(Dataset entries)
____________________

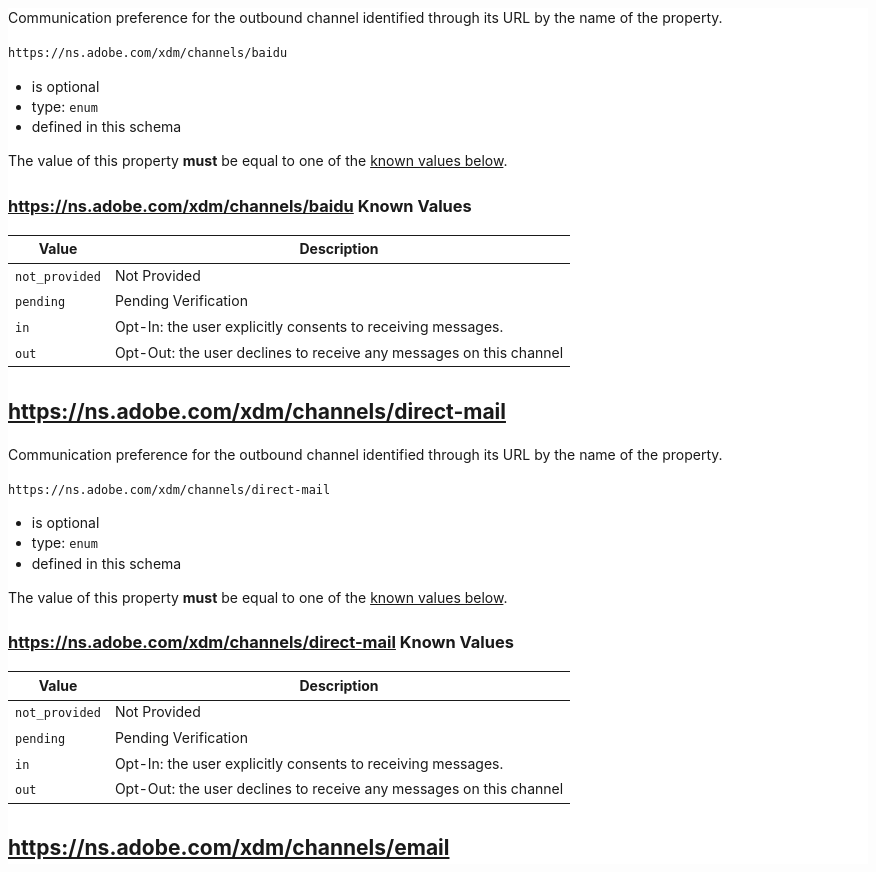 Communication preference for the outbound channel identified through its URL by the name of the property.

`https://ns.adobe.com/xdm/channels/baidu`
* is optional
* type: `enum`
* defined in this schema

The value of this property **must** be equal to one of the [known values below](#httpsnsadobecomxdmchannelsbaidu-known-values).

### https://ns.adobe.com/xdm/channels/baidu Known Values
| Value | Description |
|-------|-------------|
| `not_provided` | Not Provided |
| `pending` | Pending Verification |
| `in` | Opt-In: the user explicitly consents to receiving messages. |
| `out` | Opt-Out: the user declines to receive any messages on this channel |




## https://ns.adobe.com/xdm/channels/direct-mail

Communication preference for the outbound channel identified through its URL by the name of the property.

`https://ns.adobe.com/xdm/channels/direct-mail`
* is optional
* type: `enum`
* defined in this schema

The value of this property **must** be equal to one of the [known values below](#httpsnsadobecomxdmchannelsdirect-mail-known-values).

### https://ns.adobe.com/xdm/channels/direct-mail Known Values
| Value | Description |
|-------|-------------|
| `not_provided` | Not Provided |
| `pending` | Pending Verification |
| `in` | Opt-In: the user explicitly consents to receiving messages. |
| `out` | Opt-Out: the user declines to receive any messages on this channel |




## https://ns.adobe.com/xdm/channels/email
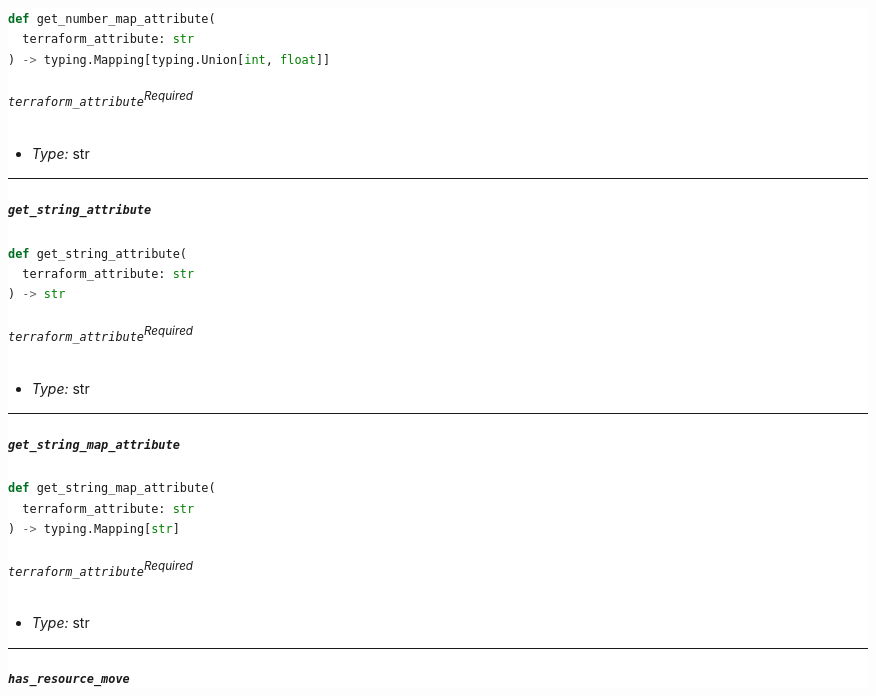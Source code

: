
 ```python
def get_number_map_attribute(
  terraform_attribute: str
) -> typing.Mapping[typing.Union[int, float]]
```

###### `terraform_attribute`<sup>Required</sup> <a name="terraform_attribute" id="@cdktf/provider-gitlab.projectMilestone.ProjectMilestone.getNumberMapAttribute.parameter.terraformAttribute"></a>

- *Type:* str

---

##### `get_string_attribute` <a name="get_string_attribute" id="@cdktf/provider-gitlab.projectMilestone.ProjectMilestone.getStringAttribute"></a>

```python
def get_string_attribute(
  terraform_attribute: str
) -> str
```

###### `terraform_attribute`<sup>Required</sup> <a name="terraform_attribute" id="@cdktf/provider-gitlab.projectMilestone.ProjectMilestone.getStringAttribute.parameter.terraformAttribute"></a>

- *Type:* str

---

##### `get_string_map_attribute` <a name="get_string_map_attribute" id="@cdktf/provider-gitlab.projectMilestone.ProjectMilestone.getStringMapAttribute"></a>

```python
def get_string_map_attribute(
  terraform_attribute: str
) -> typing.Mapping[str]
```

###### `terraform_attribute`<sup>Required</sup> <a name="terraform_attribute" id="@cdktf/provider-gitlab.projectMilestone.ProjectMilestone.getStringMapAttribute.parameter.terraformAttribute"></a>

- *Type:* str

---

##### `has_resource_move` <a name="has_resource_move" id="@cdktf/provider-gitlab.projectMilestone.ProjectMilestone.hasResourceMove"></a>
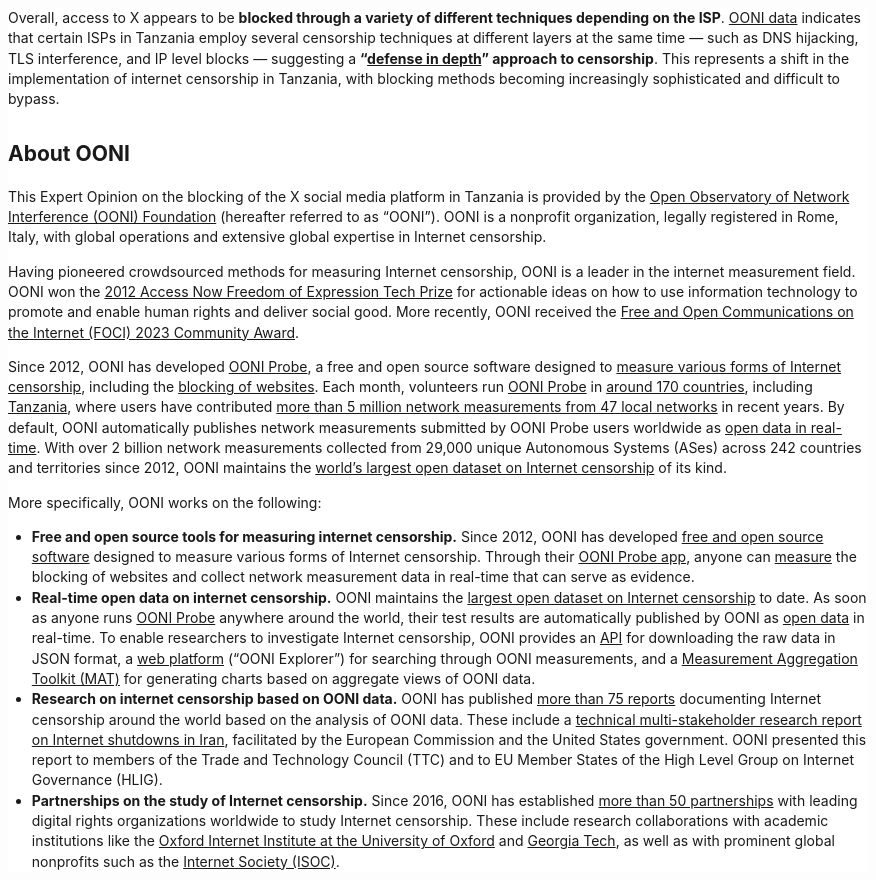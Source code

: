 Overall, access to X appears to be **blocked through a variety of different techniques depending on the ISP**. [OONI data](https://explorer.ooni.org/chart/mat?test_name=web_connectivity&axis_x=measurement_start_day&since=2025-05-01&until=2025-07-07&time_grain=day&probe_cc=TZ&domain=twitter.com%2Cx.com&axis_y=domain) indicates that certain ISPs in Tanzania employ several censorship techniques at different layers at the same time — such as DNS hijacking, TLS interference, and IP level blocks — suggesting a **“[defense in depth](https://www.fortinet.com/resources/cyberglossary/defense-in-depth)” approach to censorship**. This represents a shift in the implementation of internet censorship in Tanzania, with blocking methods becoming increasingly sophisticated and difficult to bypass.

## About OONI

This Expert Opinion on the blocking of the X social media platform in Tanzania is provided by the [Open Observatory of Network Interference (OONI) Foundation](https://ooni.org/) (hereafter referred to as “OONI”). OONI is a nonprofit organization, legally registered in Rome, Italy, with global operations and extensive global expertise in Internet censorship. 

Having pioneered crowdsourced methods for measuring Internet censorship, OONI is a leader in the internet measurement field. OONI won the [2012 Access Now Freedom of Expression Tech Prize](https://web.archive.org/web/20130424101948/https://www.accessnow.org/blog/2012/12/11/first-annual-access-innovation-awards-prize-winners-announced) for actionable ideas on how to use information technology to promote and enable human rights and deliver social good. More recently, OONI received the [Free and Open Communications on the Internet (FOCI) 2023 Community Award](https://foci.community/awards.html). 

Since 2012, OONI has developed [OONI Probe](https://ooni.org/install/), a free and open source software designed to [measure various forms of Internet censorship](https://ooni.org/nettest/), including the [blocking of websites](https://ooni.org/nettest/web-connectivity/). Each month, volunteers run [OONI Probe](https://ooni.org/install/) in [around 170 countries](https://explorer.ooni.org/), including [Tanzania](https://explorer.ooni.org/country/TZ), where users have contributed [more than 5 million network measurements from 47 local networks](https://explorer.ooni.org/country/TZ?since=2025-06-10&until=2025-07-10) in recent years. By default, OONI automatically publishes network measurements submitted by OONI Probe users worldwide as [open data in real-time](https://ooni.org/data). With over 2 billion network measurements collected from 29,000 unique Autonomous Systems (ASes) across 242 countries and territories since 2012, OONI maintains the [world’s largest open dataset on Internet censorship](https://ooni.org/data/) of its kind. 

More specifically, OONI works on the following:

* **Free and open source tools for measuring internet censorship.** Since 2012, OONI has developed [free and open source software](https://github.com/ooni) designed to measure various forms of Internet censorship. Through their [OONI Probe app](https://ooni.org/install/), anyone can [measure](https://ooni.org/nettest/) the blocking of websites and collect network measurement data in real-time that can serve as evidence. 
* **Real-time open data on internet censorship.** OONI maintains the [largest open dataset on Internet censorship](https://ooni.org/data/) to date. As soon as anyone runs [OONI Probe](https://ooni.org/install/) anywhere around the world, their test results are automatically published by OONI as [open data](https://ooni.org/data/) in real-time. To enable researchers to investigate Internet censorship, OONI provides an [API](https://api.ooni.io/) for downloading the raw data in JSON format, a [web platform](https://explorer.ooni.org/) (“OONI Explorer”) for searching through OONI measurements, and a [Measurement Aggregation Toolkit (MAT)](https://explorer.ooni.org/chart/mat) for generating charts based on aggregate views of OONI data. 
* **Research on internet censorship based on OONI data.** OONI has published [more than 75 reports](https://ooni.org/reports/) documenting Internet censorship around the world based on the analysis of OONI data. These include a [technical multi-stakeholder research report on Internet shutdowns in Iran](https://ooni.org/post/2022-iran-technical-multistakeholder-report/), facilitated by the European Commission and the United States government. OONI presented this report to members of the Trade and Technology Council (TTC) and to EU Member States of the High Level Group on Internet Governance (HLIG).
* **Partnerships on the study of Internet censorship.** Since 2016, OONI has established [more than 50 partnerships](https://ooni.org/partners) with leading digital rights organizations worldwide to study Internet censorship. These include research collaborations with academic institutions like the [Oxford Internet Institute at the University of Oxford](https://ooni.org/partners/glitch/) and [Georgia Tech](https://ooni.org/partners/ioda/), as well as with prominent global nonprofits such as the [Internet Society (ISOC)](https://ooni.org/partners/internet-society/).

____________________

## [WHAT TO PRODUCE]
Find the string "Mapping" in the entries above. Copy each line where it occurs.

## [ANSWER SECTION]
) -> typing.Mapping[typing.Union[int, float]]
) -> typing.Mapping[str]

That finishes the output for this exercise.